> Requirement
The answer should reproduce the listing below character for character.

:: Material to process ::

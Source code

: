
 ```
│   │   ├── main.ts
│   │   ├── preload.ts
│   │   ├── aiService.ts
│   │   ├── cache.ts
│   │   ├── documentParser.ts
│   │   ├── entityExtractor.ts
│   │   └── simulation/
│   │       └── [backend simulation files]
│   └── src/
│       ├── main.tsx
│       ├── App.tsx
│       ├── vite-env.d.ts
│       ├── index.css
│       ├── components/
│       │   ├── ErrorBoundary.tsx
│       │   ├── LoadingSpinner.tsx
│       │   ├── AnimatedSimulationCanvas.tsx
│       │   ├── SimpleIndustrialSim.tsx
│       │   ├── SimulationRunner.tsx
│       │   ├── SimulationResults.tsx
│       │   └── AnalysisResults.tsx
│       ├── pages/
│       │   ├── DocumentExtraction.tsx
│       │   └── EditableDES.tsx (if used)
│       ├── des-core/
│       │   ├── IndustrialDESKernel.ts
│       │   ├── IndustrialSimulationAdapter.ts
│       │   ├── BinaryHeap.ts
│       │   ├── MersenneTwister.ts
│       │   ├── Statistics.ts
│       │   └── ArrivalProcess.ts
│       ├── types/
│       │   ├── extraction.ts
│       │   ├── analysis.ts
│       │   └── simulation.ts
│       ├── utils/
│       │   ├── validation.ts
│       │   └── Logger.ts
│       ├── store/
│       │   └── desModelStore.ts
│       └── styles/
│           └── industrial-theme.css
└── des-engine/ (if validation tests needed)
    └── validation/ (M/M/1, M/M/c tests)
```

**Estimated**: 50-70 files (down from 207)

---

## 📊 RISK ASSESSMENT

:::

> Finished exercise
Source code

:
 ```
│   │   ├── main.ts
│   │   ├── preload.ts
│   │   ├── aiService.ts
│   │   ├── cache.ts
│   │   ├── documentParser.ts
│   │   ├── entityExtractor.ts
│   │   └── simulation/
│   │       └── [backend simulation files]
│   └── src/
│       ├── main.tsx
│       ├── App.tsx
│       ├── vite-env.d.ts
│       ├── index.css
│       ├── components/
│       │   ├── ErrorBoundary.tsx
│       │   ├── LoadingSpinner.tsx
│       │   ├── AnimatedSimulationCanvas.tsx
│       │   ├── SimpleIndustrialSim.tsx
│       │   ├── SimulationRunner.tsx
│       │   ├── SimulationResults.tsx
│       │   └── AnalysisResults.tsx
│       ├── pages/
│       │   ├── DocumentExtraction.tsx
│       │   └── EditableDES.tsx (if used)
│       ├── des-core/
│       │   ├── IndustrialDESKernel.ts
│       │   ├── IndustrialSimulationAdapter.ts
│       │   ├── BinaryHeap.ts
│       │   ├── MersenneTwister.ts
│       │   ├── Statistics.ts
│       │   └── ArrivalProcess.ts
│       ├── types/
│       │   ├── extraction.ts
│       │   ├── analysis.ts
│       │   └── simulation.ts
│       ├── utils/
│       │   ├── validation.ts
│       │   └── Logger.ts
│       ├── store/
│       │   └── desModelStore.ts
│       └── styles/
│           └── industrial-theme.css
└── des-engine/ (if validation tests needed)
    └── validation/ (M/M/1, M/M/c tests)
```

**Estimated**: 50-70 files (down from 207)

---

## 📊 RISK ASSESSMENT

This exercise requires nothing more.